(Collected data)
=-=-=-=-=

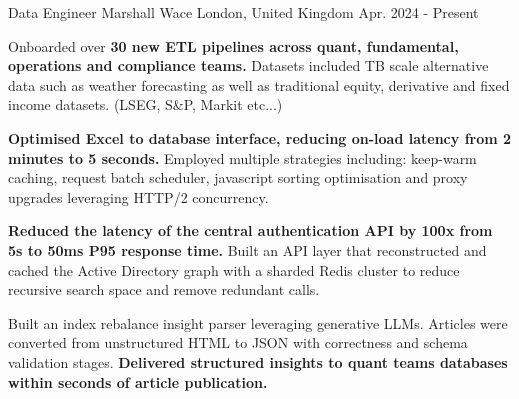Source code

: 

\begin{cventries}

  \cventry
    {Data Engineer} %
    {Marshall Wace} %
    {London, United Kingdom} %
    {Apr. 2024 - Present} %
    {
      \begin{cvitems} %
        \item {Onboarded over \textbf{30 new ETL pipelines across quant, fundamental, operations and compliance teams.} Datasets included TB scale alternative data such as weather forecasting as well as traditional equity, derivative and fixed income datasets. (LSEG, S\&P, Markit etc...)}
        \item {\textbf{Optimised Excel to database interface, reducing on-load latency from 2 minutes to 5 seconds.} Employed multiple strategies including: keep-warm caching, request batch scheduler, javascript sorting optimisation and proxy upgrades leveraging HTTP/2 concurrency.}
        \item {\textbf{Reduced the latency of the central authentication API by 100x from 5s to 50ms P95 response time.} Built an API layer that reconstructed and cached the Active Directory graph with a sharded Redis cluster to reduce recursive search space and remove redundant calls.}
        \item {Built an index rebalance insight parser leveraging generative LLMs. Articles were converted from unstructured HTML to JSON with correctness and schema validation stages. \textbf{Delivered structured insights to quant teams databases within seconds of article publication.}}
      \end{cvitems}
    }


\end{cventries}
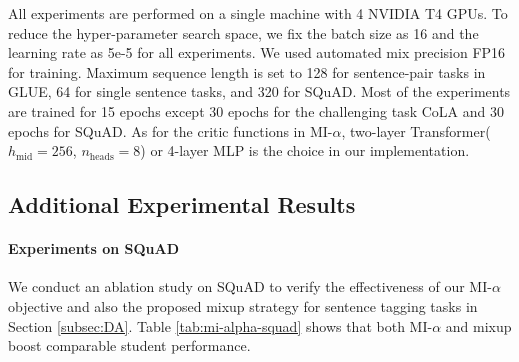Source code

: \documentclass[11pt]{article}
\begin{document}
All experiments are performed on a single machine with 4 NVIDIA T4 GPUs. To reduce the hyper-parameter search space, we fix the batch size as 16 and the learning rate as 5e-5 for all experiments. We used automated mix precision FP16 for training. Maximum sequence length is set to 128 for sentence-pair tasks in GLUE, 64 for single sentence tasks, and 320 for SQuAD. Most of the experiments are trained for 15 epochs except 30 epochs for the challenging task CoLA and 30 epochs for SQuAD. As for the critic functions in MI-$\alpha$, two-layer Transformer($h_\text{mid}=256$, $n_\text{heads}=8$) or 4-layer MLP is the choice in our implementation.
\label{sec:app:com-config}

\subsection{Additional Experimental Results}
\paragraph{Experiments on SQuAD} We conduct an ablation study on SQuAD to verify the effectiveness of our MI-$\alpha$ objective and also the proposed mixup strategy for sentence tagging tasks in Section \ref{subsec:DA}. Table \ref{tab:mi-alpha-squad} shows that both MI-$\alpha$ and mixup boost comparable student performance.
\end{document}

=-=-=-=-=

A faithful copy of the data is required: each word kept, each picture omitted.

Source code

: 

\begin{cventries}

  \cventry
    {Data Engineer} %
    {Marshall Wace} %
    {London, United Kingdom} %
    {Apr. 2024 - Present} %
    {
      \begin{cvitems} %
        \item {Onboarded over \textbf{30 new ETL pipelines across quant, fundamental, operations and compliance teams.} Datasets included TB scale alternative data such as weather forecasting as well as traditional equity, derivative and fixed income datasets. (LSEG, S\&P, Markit etc...)}
        \item {\textbf{Optimised Excel to database interface, reducing on-load latency from 2 minutes to 5 seconds.} Employed multiple strategies including: keep-warm caching, request batch scheduler, javascript sorting optimisation and proxy upgrades leveraging HTTP/2 concurrency.}
        \item {\textbf{Reduced the latency of the central authentication API by 100x from 5s to 50ms P95 response time.} Built an API layer that reconstructed and cached the Active Directory graph with a sharded Redis cluster to reduce recursive search space and remove redundant calls.}
        \item {Built an index rebalance insight parser leveraging generative LLMs. Articles were converted from unstructured HTML to JSON with correctness and schema validation stages. \textbf{Delivered structured insights to quant teams databases within seconds of article publication.}}
      \end{cvitems}
    }


\end{cventries}
Source code

: \documentclass[11pt]{article}
\begin{document}
All experiments are performed on a single machine with 4 NVIDIA T4 GPUs. To reduce the hyper-parameter search space, we fix the batch size as 16 and the learning rate as 5e-5 for all experiments. We used automated mix precision FP16 for training. Maximum sequence length is set to 128 for sentence-pair tasks in GLUE, 64 for single sentence tasks, and 320 for SQuAD. Most of the experiments are trained for 15 epochs except 30 epochs for the challenging task CoLA and 30 epochs for SQuAD. As for the critic functions in MI-$\alpha$, two-layer Transformer($h_\text{mid}=256$, $n_\text{heads}=8$) or 4-layer MLP is the choice in our implementation.
\label{sec:app:com-config}

\subsection{Additional Experimental Results}
\paragraph{Experiments on SQuAD} We conduct an ablation study on SQuAD to verify the effectiveness of our MI-$\alpha$ objective and also the proposed mixup strategy for sentence tagging tasks in Section \ref{subsec:DA}. Table \ref{tab:mi-alpha-squad} shows that both MI-$\alpha$ and mixup boost comparable student performance.
\end{document}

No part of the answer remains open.